Quenta offers perpetual contracts denominated in U, settled in the platform's stablecoin USDQ. These digital asset contract products do not have an expiration or delivery date. Instead, they utilize a funding rate mechanism to anchor the contract price to the spot price.

Each contract represents a certain quantity of digital assets. Investors can profit from price fluctuations by taking long or short positions on the contracts. The leverage ratio for the contracts ranges from 1 to 100 times, with varying maximum leverage ratios for different contracts.

Oracle Pricing System

Quenta employs an oracle price feeding mechanism. Depending on the liquidity of the currency, there are two types of price feeding mechanisms: DEX (decentralized exchange) and CEX (centralized exchange) currencies. Prices are derived from several top exchanges/swap pools, and extreme values are excluded to calculate the median price.
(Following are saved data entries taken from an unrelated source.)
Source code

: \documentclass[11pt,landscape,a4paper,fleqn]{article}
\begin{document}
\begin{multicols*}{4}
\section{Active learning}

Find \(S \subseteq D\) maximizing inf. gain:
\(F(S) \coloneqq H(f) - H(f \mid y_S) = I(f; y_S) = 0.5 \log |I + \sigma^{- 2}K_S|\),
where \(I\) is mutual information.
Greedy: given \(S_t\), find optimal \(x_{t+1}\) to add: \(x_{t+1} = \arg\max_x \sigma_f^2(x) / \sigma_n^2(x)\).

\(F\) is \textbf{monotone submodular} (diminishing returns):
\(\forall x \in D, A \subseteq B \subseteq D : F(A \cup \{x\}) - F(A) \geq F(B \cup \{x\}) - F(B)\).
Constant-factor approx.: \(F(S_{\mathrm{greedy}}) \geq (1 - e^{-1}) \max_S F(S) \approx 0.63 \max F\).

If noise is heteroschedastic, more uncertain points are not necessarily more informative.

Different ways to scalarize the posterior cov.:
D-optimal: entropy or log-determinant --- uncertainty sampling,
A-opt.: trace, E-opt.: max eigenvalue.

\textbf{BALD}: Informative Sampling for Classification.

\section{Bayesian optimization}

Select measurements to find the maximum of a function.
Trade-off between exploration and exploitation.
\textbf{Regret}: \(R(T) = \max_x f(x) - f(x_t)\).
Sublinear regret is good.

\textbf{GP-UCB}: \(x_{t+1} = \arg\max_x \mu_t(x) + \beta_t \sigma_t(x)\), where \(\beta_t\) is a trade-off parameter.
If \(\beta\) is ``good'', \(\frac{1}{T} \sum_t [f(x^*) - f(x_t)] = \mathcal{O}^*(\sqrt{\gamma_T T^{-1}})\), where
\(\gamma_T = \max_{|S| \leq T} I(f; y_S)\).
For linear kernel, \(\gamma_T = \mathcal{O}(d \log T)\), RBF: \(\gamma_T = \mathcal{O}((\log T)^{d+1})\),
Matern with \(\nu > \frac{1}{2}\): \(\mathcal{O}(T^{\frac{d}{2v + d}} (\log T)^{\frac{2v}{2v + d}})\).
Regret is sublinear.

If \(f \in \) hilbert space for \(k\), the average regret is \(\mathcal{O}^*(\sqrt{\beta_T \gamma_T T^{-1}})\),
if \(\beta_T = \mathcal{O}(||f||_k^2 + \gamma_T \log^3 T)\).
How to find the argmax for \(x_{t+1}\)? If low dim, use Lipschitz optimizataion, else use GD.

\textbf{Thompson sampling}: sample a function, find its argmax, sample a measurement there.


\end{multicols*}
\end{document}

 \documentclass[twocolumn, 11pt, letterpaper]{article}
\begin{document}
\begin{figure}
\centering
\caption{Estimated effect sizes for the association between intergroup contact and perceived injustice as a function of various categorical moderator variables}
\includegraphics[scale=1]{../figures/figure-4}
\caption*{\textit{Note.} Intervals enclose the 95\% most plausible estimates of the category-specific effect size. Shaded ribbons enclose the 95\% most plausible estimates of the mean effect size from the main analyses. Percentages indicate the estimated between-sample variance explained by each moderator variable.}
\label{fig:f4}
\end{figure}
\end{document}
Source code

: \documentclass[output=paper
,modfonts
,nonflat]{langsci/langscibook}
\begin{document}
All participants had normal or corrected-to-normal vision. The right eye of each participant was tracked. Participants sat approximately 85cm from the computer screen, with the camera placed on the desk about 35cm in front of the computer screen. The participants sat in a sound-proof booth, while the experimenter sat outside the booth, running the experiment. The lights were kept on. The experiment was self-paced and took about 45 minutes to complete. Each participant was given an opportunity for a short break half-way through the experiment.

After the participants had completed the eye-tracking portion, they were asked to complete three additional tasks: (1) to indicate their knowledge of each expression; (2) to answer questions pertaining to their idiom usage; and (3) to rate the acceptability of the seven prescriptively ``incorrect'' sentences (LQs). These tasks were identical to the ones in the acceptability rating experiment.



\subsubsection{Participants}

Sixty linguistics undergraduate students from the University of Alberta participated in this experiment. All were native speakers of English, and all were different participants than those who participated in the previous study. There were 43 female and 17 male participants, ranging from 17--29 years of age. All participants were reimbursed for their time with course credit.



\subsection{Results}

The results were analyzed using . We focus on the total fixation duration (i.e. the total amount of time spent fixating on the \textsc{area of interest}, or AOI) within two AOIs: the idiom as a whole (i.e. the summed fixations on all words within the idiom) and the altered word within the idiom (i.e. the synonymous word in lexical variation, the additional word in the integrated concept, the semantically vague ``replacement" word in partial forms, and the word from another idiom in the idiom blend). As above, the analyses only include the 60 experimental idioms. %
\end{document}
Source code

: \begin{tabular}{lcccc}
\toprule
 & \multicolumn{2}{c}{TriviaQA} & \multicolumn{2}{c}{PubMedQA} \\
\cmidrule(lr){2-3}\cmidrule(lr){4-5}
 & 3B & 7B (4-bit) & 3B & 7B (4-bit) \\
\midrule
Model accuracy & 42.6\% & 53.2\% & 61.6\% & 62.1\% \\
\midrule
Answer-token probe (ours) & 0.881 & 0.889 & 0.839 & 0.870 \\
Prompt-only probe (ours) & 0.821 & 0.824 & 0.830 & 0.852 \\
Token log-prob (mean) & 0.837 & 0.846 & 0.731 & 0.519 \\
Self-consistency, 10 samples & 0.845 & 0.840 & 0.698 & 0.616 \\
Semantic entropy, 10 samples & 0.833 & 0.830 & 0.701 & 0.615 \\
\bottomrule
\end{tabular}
Additionally, an exceptional handling logic is implemented to ensure that platform prices remain within normal ranges in the event of significant deviations from exchange prices.

Isolated Margin

Quenta adopts isolated margin trading. Isolated margin mode ensures that the margin for each individual position is independent of the user's trading wallet balance and positions in other currencies. This allows users to precisely control position leverage, mitigating the risk of liquidation due to excessive leverage. For instance, if a user simultaneously trades perpetual contracts for BTCUSD and ETHUSD, the margin for these two positions remains separate, and their profits or losses do not interfere with each other. In the event of liquidation of a single position, it does not affect other positions within the user's account.